* Task item
Look for "1. Tumis bumbu" in the entries below. Write out that line and all later lines exactly, ending with the final one.

(Stored data)
>>>

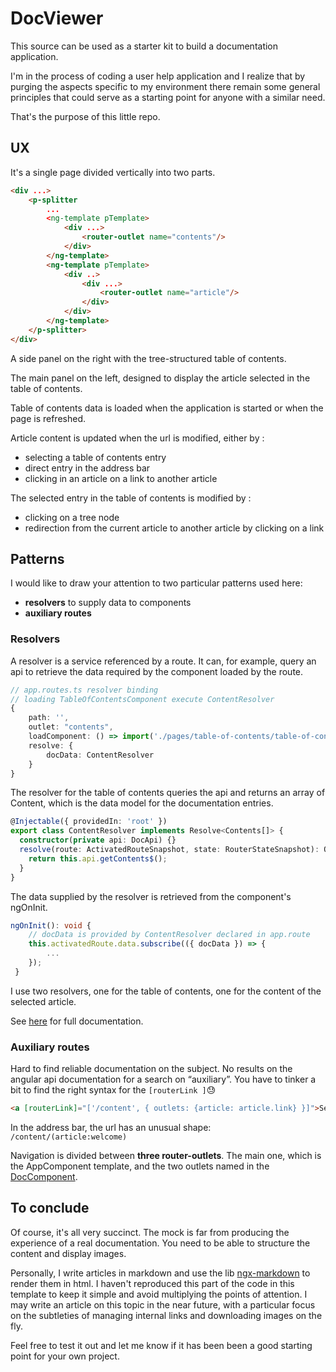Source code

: # DocViewer

This source can be used as a starter kit to build a documentation application.

I'm in the process of coding a user help application and I realize that by purging the aspects specific to my environment there remain some general principles that could serve as a starting point for anyone with a similar need.

That's the purpose of this little repo.

## UX

It's a single page divided vertically into two parts.

```html
<div ...>
    <p-splitter 
        ...
        <ng-template pTemplate>
            <div ...>
                <router-outlet name="contents"/>
            </div>
        </ng-template>
        <ng-template pTemplate>
            <div ..>
                <div ...>
                    <router-outlet name="article"/>
                </div>
            </div>
        </ng-template>
    </p-splitter>
</div>
```

A side panel on the right with the tree-structured table of contents.

The main panel on the left, designed to display the article selected in the table of contents.

Table of contents data is loaded when the application is started or when the page is refreshed.

Article content is updated when the url is modified, either by :

- selecting a table of contents entry
- direct entry in the address bar
- clicking in an article on a link to another article

The selected entry in the table of contents is modified by :

- clicking on a tree node
- redirection from the current article to another article by clicking on a link

## Patterns

I would like to draw your attention to two particular patterns used here:

- **resolvers** to supply data to components
- **auxiliary routes**

### Resolvers

A resolver is a service referenced by a route. It can, for example, query an api to retrieve the data required by the component loaded by the route.

```typescript
// app.routes.ts resolver binding
// loading TableOfContentsComponent execute ContentResolver
{            
    path: '', 
    outlet: "contents",
    loadComponent: () => import('./pages/table-of-contents/table-of-contents.component').then(c => c.TableOfContentsComponent),
    resolve: {
        docData: ContentResolver
    }
}
```

The resolver for the table of contents queries the api and returns an array of Content, which is the data model for the documentation entries.

```typescript
@Injectable({ providedIn: 'root' })
export class ContentResolver implements Resolve<Contents[]> {
  constructor(private api: DocApi) {}
  resolve(route: ActivatedRouteSnapshot, state: RouterStateSnapshot): Observable<Contents[]> {
    return this.api.getContents$();
  }
}
```

The data supplied by the resolver is retrieved from the component's ngOnInit.

```typescript
ngOnInit(): void {
    // docData is provided by ContentResolver declared in app.route
    this.activatedRoute.data.subscribe(({ docData }) => {
        ...
    });
 }
```

I use two resolvers, one for the table of contents, one for the content of the selected article.

See [here](https://angular.dev/api/router/Resolve) for full documentation.

### Auxiliary routes

Hard to find reliable documentation on the subject. No results on the angular api documentation for a search on “auxiliary”. You have to tinker a bit to find the right syntax for the `[routerLink ]`😓

```html
<a [routerLink]="['/content', { outlets: {article: article.link} }]">See also</a>
```

In the address bar, the url has an unusual shape: `/content/(article:welcome)`

Navigation is divided between **three router-outlets**. The main one, which is the AppComponent template, and the two outlets named in the [DocComponent](#ux).

## To conclude

Of course, it's all very succinct. The mock is far from producing the experience of a real documentation. You need to be able to structure the content and display images. 

Personally, I write articles in markdown and use the lib [ngx-markdown](https://www.npmjs.com/package/ngx-markdown) to render them in html. I haven't reproduced this part of the code in this template to keep it simple and avoid multiplying the points of attention. I may write an article on this topic in the near future, with a particular focus on the subtleties of managing internal links and downloading images on the fly.

Feel free to test it out and let me know if it has been been a good starting point for your own project.
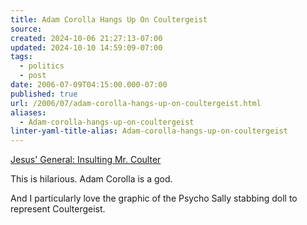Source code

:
 ```yaml
---
title: Adam Corolla Hangs Up On Coultergeist
source: 
created: 2024-10-06 21:27:13-07:00
updated: 2024-10-10 14:59:09-07:00
tags:
  - politics
  - post
date: 2006-07-09T04:15:00.000-07:00
published: true
url: /2006/07/adam-corolla-hangs-up-on-coultergeist.html
aliases:
  - Adam-corolla-hangs-up-on-coultergeist
linter-yaml-title-alias: Adam-corolla-hangs-up-on-coultergeist
---
```



[Jesus' General: Insulting Mr. Coulter](http://patriotboy.blogspot.com/2006_07_09_patriotboy_archive.html#115242151294619949 "Jesus' General:  Insulting Mr. Coulter")  
  
This is hilarious. Adam Corolla is a god.  
  
And I particularly love the graphic of the Psycho Sally stabbing doll to represent Coultergeist.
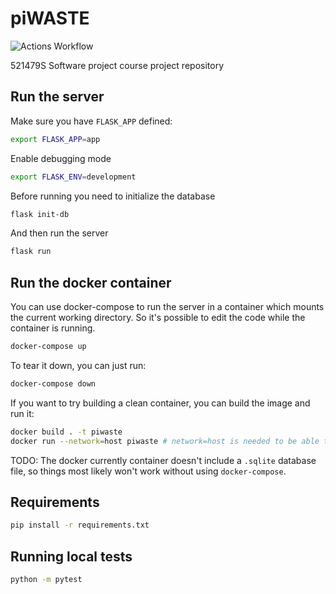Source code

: # piWASTE
![Actions Workflow](https://github.com/mmalmi1/piWASTE/workflows/Flask/badge.svg)

521479S Software project course project repository

## Run the server
Make sure you have `FLASK_APP` defined:
```bash
export FLASK_APP=app
```

Enable debugging mode
```bash
export FLASK_ENV=development
```

Before running you need to initialize the database

```bash
flask init-db
```
And then run the server
```bash
flask run
```

## Run the docker container

You can use docker-compose to run the server in a container which mounts the current working directory. So it's possible to edit the code while the container is running.

```bash
docker-compose up
```

To tear it down, you can just run:
```bash
docker-compose down
```

If you want to try building a clean container, you can build the image and run it:
```bash
docker build . -t piwaste
docker run --network=host piwaste # network=host is needed to be able to access it from the outside
```
TODO: The docker currently container doesn't include a `.sqlite` database file, so things most likely won't work without using `docker-compose`.

## Requirements

```bash
pip install -r requirements.txt
```

## Running local tests

```bash
python -m pytest
```

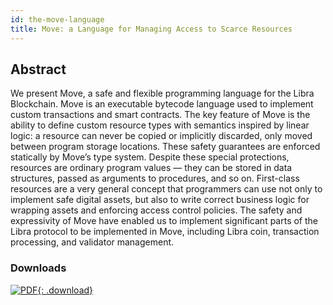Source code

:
 ```yaml
---
id: the-move-language
title: Move: a Language for Managing Access to Scarce Resources
---
```


## Abstract

We present Move, a safe and flexible programming language for the Libra Blockchain.
Move is an executable bytecode language used to implement custom transactions and smart contracts.
The key feature of Move is the ability to define custom resource types with semantics inspired by linear
logic: a resource can never be copied or implicitly discarded, only moved between program storage
locations. These safety guarantees are enforced statically by Move’s type system. Despite these
special protections, resources are ordinary program values — they can be stored in data structures,
passed as arguments to procedures, and so on. First-class resources are a very general concept that
programmers can use not only to implement safe digital assets, but also to write correct business logic
for wrapping assets and enforcing access control policies. The safety and expressivity of Move have
enabled us to implement significant parts of the Libra protocol to be implemented in Move, including
Libra coin, transaction processing, and validator management.

### Downloads

[![PDF](assets/illustrations/move-language-pdf.png){: .download}]()
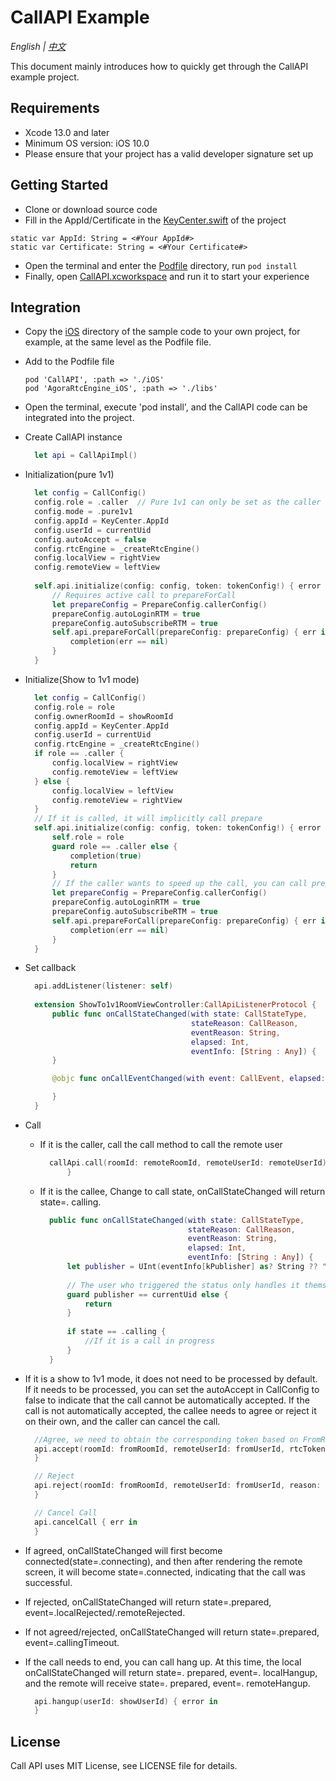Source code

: # CallAPI Example

*English | [中文](README_zh.md)*

This document mainly introduces how to quickly get through the CallAPI example project.

## Requirements
- Xcode 13.0 and later
- Minimum OS version: iOS 10.0
- Please ensure that your project has a valid developer signature set up

## Getting Started

- Clone or download source code
- Fill in the AppId/Certificate in the [KeyCenter.swift](Example/CallAPI/KeyCenter.swift) of the project
```
static var AppId: String = <#Your AppId#>
static var Certificate: String = <#Your Certificate#>
```
- Open the terminal and enter the [Podfile](Example/Podfile) directory, run `pod install`
- Finally, open [CallAPI.xcworkspace](Example/CallAPI.xcworkspace) and run it to start your experience
  
## Integration

- Copy the [iOS](iOS) directory of the sample code to your own project, for example, at the same level as the Podfile file.


- Add to the Podfile file
  ```
  pod 'CallAPI', :path => './iOS'
  pod 'AgoraRtcEngine_iOS', :path => './libs'
  ```
- Open the terminal, execute 'pod install', and the CallAPI code can be integrated into the project.
- Create CallAPI instance
  ```swift
    let api = CallApiImpl()
  ```
- Initialization(pure 1v1)
  ```swift
    let config = CallConfig()
    config.role = .caller  // Pure 1v1 can only be set as the caller
    config.mode = .pure1v1
    config.appId = KeyCenter.AppId
    config.userId = currentUid
    config.autoAccept = false
    config.rtcEngine = _createRtcEngine()
    config.localView = rightView
    config.remoteView = leftView
        
    self.api.initialize(config: config, token: tokenConfig!) { error in
        // Requires active call to prepareForCall
        let prepareConfig = PrepareConfig.callerConfig()
        prepareConfig.autoLoginRTM = true
        prepareConfig.autoSubscribeRTM = true
        self.api.prepareForCall(prepareConfig: prepareConfig) { err in
            completion(err == nil)
        }
    }
  ```
- Initialize(Show to 1v1 mode)
  ```swift
    let config = CallConfig()
    config.role = role
    config.ownerRoomId = showRoomId
    config.appId = KeyCenter.AppId
    config.userId = currentUid
    config.rtcEngine = _createRtcEngine()
    if role == .caller {
        config.localView = rightView
        config.remoteView = leftView
    } else {
        config.localView = leftView
        config.remoteView = rightView
    }
    // If it is called, it will implicitly call prepare
    self.api.initialize(config: config, token: tokenConfig!) { error in
        self.role = role
        guard role == .caller else {
            completion(true)
            return
        }
        // If the caller wants to speed up the call, you can call prepare after init is complete
        let prepareConfig = PrepareConfig.callerConfig()
        prepareConfig.autoLoginRTM = true
        prepareConfig.autoSubscribeRTM = true
        self.api.prepareForCall(prepareConfig: prepareConfig) { err in
            completion(err == nil)
        }
    }
  ```

- Set callback
  ```swift
    api.addListener(listener: self)
    
    extension ShowTo1v1RoomViewController:CallApiListenerProtocol {
        public func onCallStateChanged(with state: CallStateType,
                                       stateReason: CallReason,
                                       eventReason: String,
                                       elapsed: Int,
                                       eventInfo: [String : Any]) {
        }

        @objc func onCallEventChanged(with event: CallEvent, elapsed: Int) {

        }
    }
  ```
- Call
  - If it is the caller, call the call method to call the remote user
    ```swift
      callApi.call(roomId: remoteRoomId, remoteUserId: remoteUserId) { err in
          }
    ```
  - If it is the callee, Change to call state, onCallStateChanged will return state=. calling.
    ```swift
      public func onCallStateChanged(with state: CallStateType,
                                     stateReason: CallReason,
                                     eventReason: String,
                                     elapsed: Int,
                                     eventInfo: [String : Any]) {
          let publisher = UInt(eventInfo[kPublisher] as? String ?? "") ?? currentUid
          
          // The user who triggered the status only handles it themselves
          guard publisher == currentUid else {
              return
          }
          
          if state == .calling {
              //If it is a call in progress
          }
      }
    ```
- If it is a show to 1v1 mode, it does not need to be processed by default. If it needs to be processed, you can set the autoAccept in CallConfig to false to indicate that the call cannot be automatically accepted. If the call is not automatically accepted, the callee needs to agree or reject it on their own, and the caller can cancel the call.
  ```swift
    //Agree, we need to obtain the corresponding token based on FromRoomId
    api.accept(roomId: fromRoomId, remoteUserId: fromUserId, rtcToken: rtcToken) { err in
    }

    // Reject
    api.reject(roomId: fromRoomId, remoteUserId: fromUserId, reason: "reject by user") { err in
    }

    // Cancel Call
    api.cancelCall { err in
    }
  ```
- If agreed, onCallStateChanged will first become connected(state=.connecting), and then after rendering the remote screen, it will become state=.connected, indicating that the call was successful.
- If rejected, onCallStateChanged will return state=.prepared, event=.localRejected/.remoteRejected.
- If not agreed/rejected, onCallStateChanged will return state=.prepared, event=.callingTimeout.
- If the call needs to end, you can call hang up. At this time, the local onCallStateChanged will return state=. prepared, event=. localHangup, and the remote will receive state=. prepared, event=. remoteHangup.
  ```swift
    api.hangup(userId: showUserId) { error in
    }
  ```
## License

Call API uses MIT License, see LICENSE file for details.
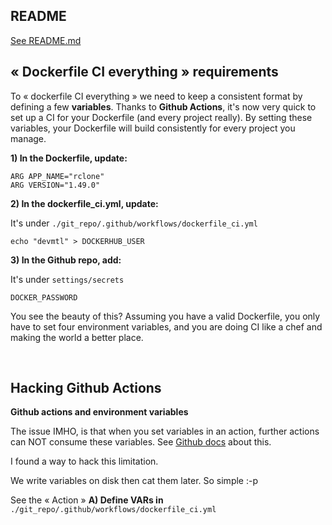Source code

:## README

[See README.md](./README.md)

## « Dockerfile CI everything » requirements
To « dockerfile CI everything » we need to keep a consistent format by defining a few **variables**. Thanks to **Github Actions**, it's now very quick to set up a CI for your Dockerfile (and every project really). By setting these variables, your Dockerfile will build consistently for every project you manage.

**1) In the Dockerfile, update:**

```
ARG APP_NAME="rclone"
ARG VERSION="1.49.0"
```

**2) In the dockerfile_ci.yml, update:**

It's under `./git_repo/.github/workflows/dockerfile_ci.yml`

```
echo "devmtl" > DOCKERHUB_USER
```

**3) In the Github repo, add:**

It's under `settings/secrets`

```
DOCKER_PASSWORD
```

You see the beauty of this? Assuming you have a valid Dockerfile, you only have to set four environment variables, and you are doing CI like a chef and making the world a better place.

<br>

## Hacking Github Actions

**Github actions and environment variables**

The issue IMHO, is that when you set variables in an action, further actions can NOT consume these variables. See [Github docs](https://help.github.com/en/articles/virtual-environments-for-github-actions#github_token-secret) about this.

I found a way to hack this limitation.

We write variables on disk then cat them later. So simple :-p

See the « Action » **A) Define VARs in** `./git_repo/.github/workflows/dockerfile_ci.yml`


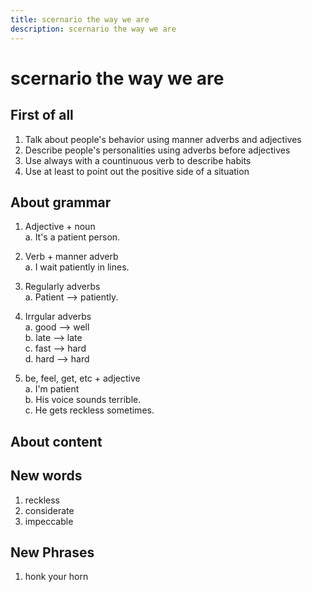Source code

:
 ```yaml
---
title: scernario the way we are
description: scernario the way we are
---
```


# scernario the way we are

## First of all

1. Talk about people's behavior using manner adverbs and adjectives  
2. Describe people's personalities using adverbs before adjectives
3. Use always with a countinuous verb to describe habits
4. Use at least to point out the positive side of a situation

## About grammar

1. Adjective + noun  
    a. It's a patient person.

2. Verb + manner adverb  
    a. I wait patiently in lines.

3. Regularly adverbs  
    a. Patient --> patiently.

4. Irrgular adverbs  
    a. good --> well  
    b. late --> late  
    c. fast --> hard  
    d. hard --> hard  

5. be, feel, get, etc + adjective  
    a. I'm patient  
    b. His voice sounds terrible.  
    c. He gets reckless sometimes.  

## About content

## New words

1. reckless  
2. considerate  
3. impeccable  

## New Phrases

1. honk your horn  

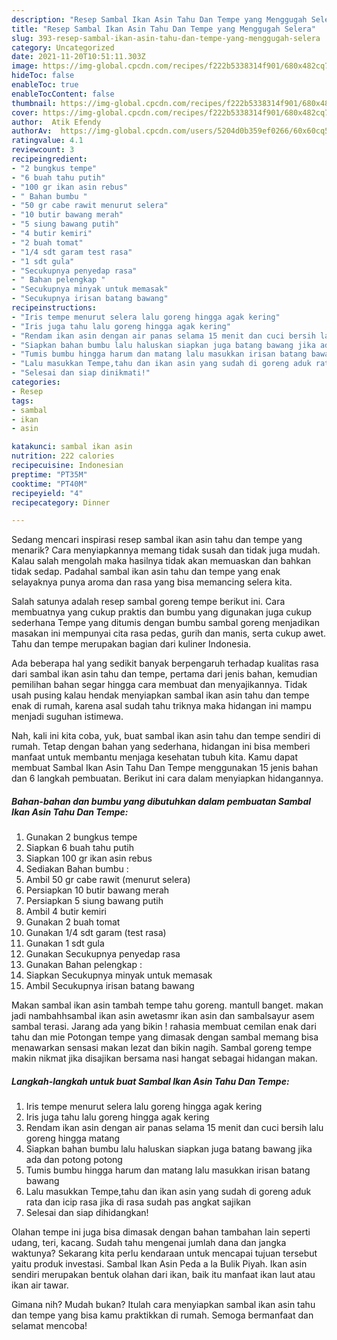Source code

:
 ```yaml
---
description: "Resep Sambal Ikan Asin Tahu Dan Tempe yang Menggugah Selera"
title: "Resep Sambal Ikan Asin Tahu Dan Tempe yang Menggugah Selera"
slug: 393-resep-sambal-ikan-asin-tahu-dan-tempe-yang-menggugah-selera
category: Uncategorized
date: 2021-11-20T10:51:11.303Z
image: https://img-global.cpcdn.com/recipes/f222b5338314f901/680x482cq70/sambal-ikan-asin-tahu-dan-tempe-foto-resep-utama.jpg
hideToc: false
enableToc: true
enableTocContent: false
thumbnail: https://img-global.cpcdn.com/recipes/f222b5338314f901/680x482cq70/sambal-ikan-asin-tahu-dan-tempe-foto-resep-utama.jpg
cover: https://img-global.cpcdn.com/recipes/f222b5338314f901/680x482cq70/sambal-ikan-asin-tahu-dan-tempe-foto-resep-utama.jpg
author:  Atik Efendy
authorAv:  https://img-global.cpcdn.com/users/5204d0b359ef0266/60x60cq50/avatar.jpg
ratingvalue: 4.1
reviewcount: 3
recipeingredient:
- "2 bungkus tempe"
- "6 buah tahu putih"
- "100 gr ikan asin rebus"
- " Bahan bumbu "
- "50 gr cabe rawit menurut selera"
- "10 butir bawang merah"
- "5 siung bawang putih"
- "4 butir kemiri"
- "2 buah tomat"
- "1/4 sdt garam test rasa"
- "1 sdt gula"
- "Secukupnya penyedap rasa"
- " Bahan pelengkap "
- "Secukupnya minyak untuk memasak"
- "Secukupnya irisan batang bawang"
recipeinstructions:
- "Iris tempe menurut selera lalu goreng hingga agak kering"
- "Iris juga tahu lalu goreng hingga agak kering"
- "Rendam ikan asin dengan air panas selama 15 menit dan cuci bersih lalu goreng hingga matang"
- "Siapkan bahan bumbu lalu haluskan siapkan juga batang bawang jika ada dan potong potong"
- "Tumis bumbu hingga harum dan matang lalu masukkan irisan batang bawang"
- "Lalu masukkan Tempe,tahu dan ikan asin yang sudah di goreng aduk rata dan icip rasa jika di rasa sudah pas angkat sajikan"
- "Selesai dan siap dinikmati!"
categories:
- Resep
tags:
- sambal
- ikan
- asin

katakunci: sambal ikan asin 
nutrition: 222 calories
recipecuisine: Indonesian
preptime: "PT35M"
cooktime: "PT40M"
recipeyield: "4"
recipecategory: Dinner

---
```



Sedang mencari inspirasi resep sambal ikan asin tahu dan tempe yang menarik? Cara menyiapkannya memang tidak susah dan tidak juga mudah. Kalau salah mengolah maka hasilnya tidak akan memuaskan dan bahkan tidak sedap. Padahal sambal ikan asin tahu dan tempe yang enak selayaknya punya aroma dan rasa yang bisa memancing selera kita.


Salah satunya adalah resep sambal goreng tempe berikut ini. Cara membuatnya yang cukup praktis dan bumbu yang digunakan juga cukup sederhana Tempe yang ditumis dengan bumbu sambal goreng menjadikan masakan ini mempunyai cita rasa pedas, gurih dan manis, serta cukup awet. Tahu dan tempe merupakan bagian dari kuliner Indonesia.

Ada beberapa hal yang sedikit banyak berpengaruh terhadap kualitas rasa dari sambal ikan asin tahu dan tempe, pertama dari jenis bahan, kemudian pemilihan bahan segar hingga cara membuat dan menyajikannya. Tidak usah pusing kalau hendak menyiapkan sambal ikan asin tahu dan tempe enak di rumah, karena asal sudah tahu triknya maka hidangan ini mampu menjadi suguhan istimewa.


Nah, kali ini kita coba, yuk, buat sambal ikan asin tahu dan tempe sendiri di rumah. Tetap dengan bahan yang sederhana, hidangan ini bisa memberi manfaat untuk membantu menjaga kesehatan tubuh kita. Kamu dapat membuat Sambal Ikan Asin Tahu Dan Tempe menggunakan 15 jenis bahan dan 6 langkah pembuatan. Berikut ini cara dalam menyiapkan hidangannya.

<!--inarticleads1-->

##### Bahan-bahan dan bumbu yang dibutuhkan dalam pembuatan Sambal Ikan Asin Tahu Dan Tempe:

1. Gunakan 2 bungkus tempe
1. Siapkan 6 buah tahu putih
1. Siapkan 100 gr ikan asin rebus
1. Sediakan  Bahan bumbu :
1. Ambil 50 gr cabe rawit (menurut selera)
1. Persiapkan 10 butir bawang merah
1. Persiapkan 5 siung bawang putih
1. Ambil 4 butir kemiri
1. Gunakan 2 buah tomat
1. Gunakan 1/4 sdt garam (test rasa)
1. Gunakan 1 sdt gula
1. Gunakan Secukupnya penyedap rasa
1. Gunakan  Bahan pelengkap :
1. Siapkan Secukupnya minyak untuk memasak
1. Ambil Secukupnya irisan batang bawang


Makan sambal ikan asin tambah tempe tahu goreng. mantull banget. makan jadi nambahhsambal ikan asin awetasmr ikan asin dan sambalsayur asem sambal terasi. Jarang ada yang bikin ! rahasia membuat cemilan enak dari tahu dan mie Potongan tempe yang dimasak dengan sambal memang bisa menawarkan sensasi makan lezat dan bikin nagih. Sambal goreng tempe makin nikmat jika disajikan bersama nasi hangat sebagai hidangan makan. 

<!--inarticleads2-->

##### Langkah-langkah untuk buat Sambal Ikan Asin Tahu Dan Tempe:

1. Iris tempe menurut selera lalu goreng hingga agak kering
1. Iris juga tahu lalu goreng hingga agak kering
1. Rendam ikan asin dengan air panas selama 15 menit dan cuci bersih lalu goreng hingga matang
1. Siapkan bahan bumbu lalu haluskan siapkan juga batang bawang jika ada dan potong potong
1. Tumis bumbu hingga harum dan matang lalu masukkan irisan batang bawang
1. Lalu masukkan Tempe,tahu dan ikan asin yang sudah di goreng aduk rata dan icip rasa jika di rasa sudah pas angkat sajikan
1. Selesai dan siap dihidangkan!

Olahan tempe ini juga bisa dimasak dengan bahan tambahan lain seperti udang, teri, kacang. Sudah tahu mengenai jumlah dana dan jangka waktunya? Sekarang kita perlu kendaraan untuk mencapai tujuan tersebut yaitu produk investasi. Sambal Ikan Asin Peda a la Bulik Piyah. Ikan asin sendiri merupakan bentuk olahan dari ikan, baik itu manfaat ikan laut atau ikan air tawar. 

Gimana nih? Mudah bukan? Itulah cara menyiapkan sambal ikan asin tahu dan tempe yang bisa kamu praktikkan di rumah. Semoga bermanfaat dan selamat mencoba!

<<<

* Output of the task
1. Tumis bumbu hingga harum dan matang lalu masukkan irisan batang bawang
1. Lalu masukkan Tempe,tahu dan ikan asin yang sudah di goreng aduk rata dan icip rasa jika di rasa sudah pas angkat sajikan
1. Selesai dan siap dihidangkan!

Olahan tempe ini juga bisa dimasak dengan bahan tambahan lain seperti udang, teri, kacang. Sudah tahu mengenai jumlah dana dan jangka waktunya? Sekarang kita perlu kendaraan untuk mencapai tujuan tersebut yaitu produk investasi. Sambal Ikan Asin Peda a la Bulik Piyah. Ikan asin sendiri merupakan bentuk olahan dari ikan, baik itu manfaat ikan laut atau ikan air tawar. 

Gimana nih? Mudah bukan? Itulah cara menyiapkan sambal ikan asin tahu dan tempe yang bisa kamu praktikkan di rumah. Semoga bermanfaat dan selamat mencoba!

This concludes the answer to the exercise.